▸ Problem details: Search each line of the data for the word "DimensionTypeCol"; copy every line where it is found.

Dataset entries:

☆ ☆ ☆ ☆ ☆ ☆ ☆

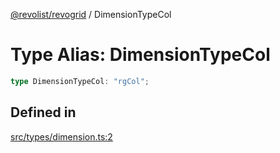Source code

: [@revolist/revogrid](README.md) / DimensionTypeCol

# Type Alias: DimensionTypeCol

```ts
type DimensionTypeCol: "rgCol";
```

## Defined in

[src/types/dimension.ts:2](https://github.com/revolist/revogrid/blob/bdb9e42430f63c1d6612c6ca28338cbed0c26a6c/src/types/dimension.ts#L2)
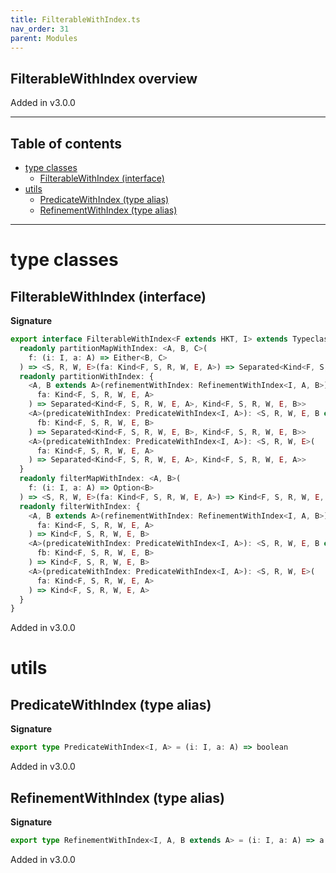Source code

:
 ```yaml
---
title: FilterableWithIndex.ts
nav_order: 31
parent: Modules
---
```


## FilterableWithIndex overview

Added in v3.0.0

---

<h2 class="text-delta">Table of contents</h2>

- [type classes](#type-classes)
  - [FilterableWithIndex (interface)](#filterablewithindex-interface)
- [utils](#utils)
  - [PredicateWithIndex (type alias)](#predicatewithindex-type-alias)
  - [RefinementWithIndex (type alias)](#refinementwithindex-type-alias)

---

# type classes

## FilterableWithIndex (interface)

**Signature**

```ts
export interface FilterableWithIndex<F extends HKT, I> extends Typeclass<F> {
  readonly partitionMapWithIndex: <A, B, C>(
    f: (i: I, a: A) => Either<B, C>
  ) => <S, R, W, E>(fa: Kind<F, S, R, W, E, A>) => Separated<Kind<F, S, R, W, E, B>, Kind<F, S, R, W, E, C>>
  readonly partitionWithIndex: {
    <A, B extends A>(refinementWithIndex: RefinementWithIndex<I, A, B>): <S, R, W, E>(
      fa: Kind<F, S, R, W, E, A>
    ) => Separated<Kind<F, S, R, W, E, A>, Kind<F, S, R, W, E, B>>
    <A>(predicateWithIndex: PredicateWithIndex<I, A>): <S, R, W, E, B extends A>(
      fb: Kind<F, S, R, W, E, B>
    ) => Separated<Kind<F, S, R, W, E, B>, Kind<F, S, R, W, E, B>>
    <A>(predicateWithIndex: PredicateWithIndex<I, A>): <S, R, W, E>(
      fa: Kind<F, S, R, W, E, A>
    ) => Separated<Kind<F, S, R, W, E, A>, Kind<F, S, R, W, E, A>>
  }
  readonly filterMapWithIndex: <A, B>(
    f: (i: I, a: A) => Option<B>
  ) => <S, R, W, E>(fa: Kind<F, S, R, W, E, A>) => Kind<F, S, R, W, E, B>
  readonly filterWithIndex: {
    <A, B extends A>(refinementWithIndex: RefinementWithIndex<I, A, B>): <S, R, W, E>(
      fa: Kind<F, S, R, W, E, A>
    ) => Kind<F, S, R, W, E, B>
    <A>(predicateWithIndex: PredicateWithIndex<I, A>): <S, R, W, E, B extends A>(
      fb: Kind<F, S, R, W, E, B>
    ) => Kind<F, S, R, W, E, B>
    <A>(predicateWithIndex: PredicateWithIndex<I, A>): <S, R, W, E>(
      fa: Kind<F, S, R, W, E, A>
    ) => Kind<F, S, R, W, E, A>
  }
}
```

Added in v3.0.0

# utils

## PredicateWithIndex (type alias)

**Signature**

```ts
export type PredicateWithIndex<I, A> = (i: I, a: A) => boolean
```

Added in v3.0.0

## RefinementWithIndex (type alias)

**Signature**

```ts
export type RefinementWithIndex<I, A, B extends A> = (i: I, a: A) => a is B
```

Added in v3.0.0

☆ ☆ ☆ ☆ ☆ ☆ ☆

▸ Solved exercise:
: [@revolist/revogrid](README.md) / DimensionTypeCol
# Type Alias: DimensionTypeCol
type DimensionTypeCol: "rgCol";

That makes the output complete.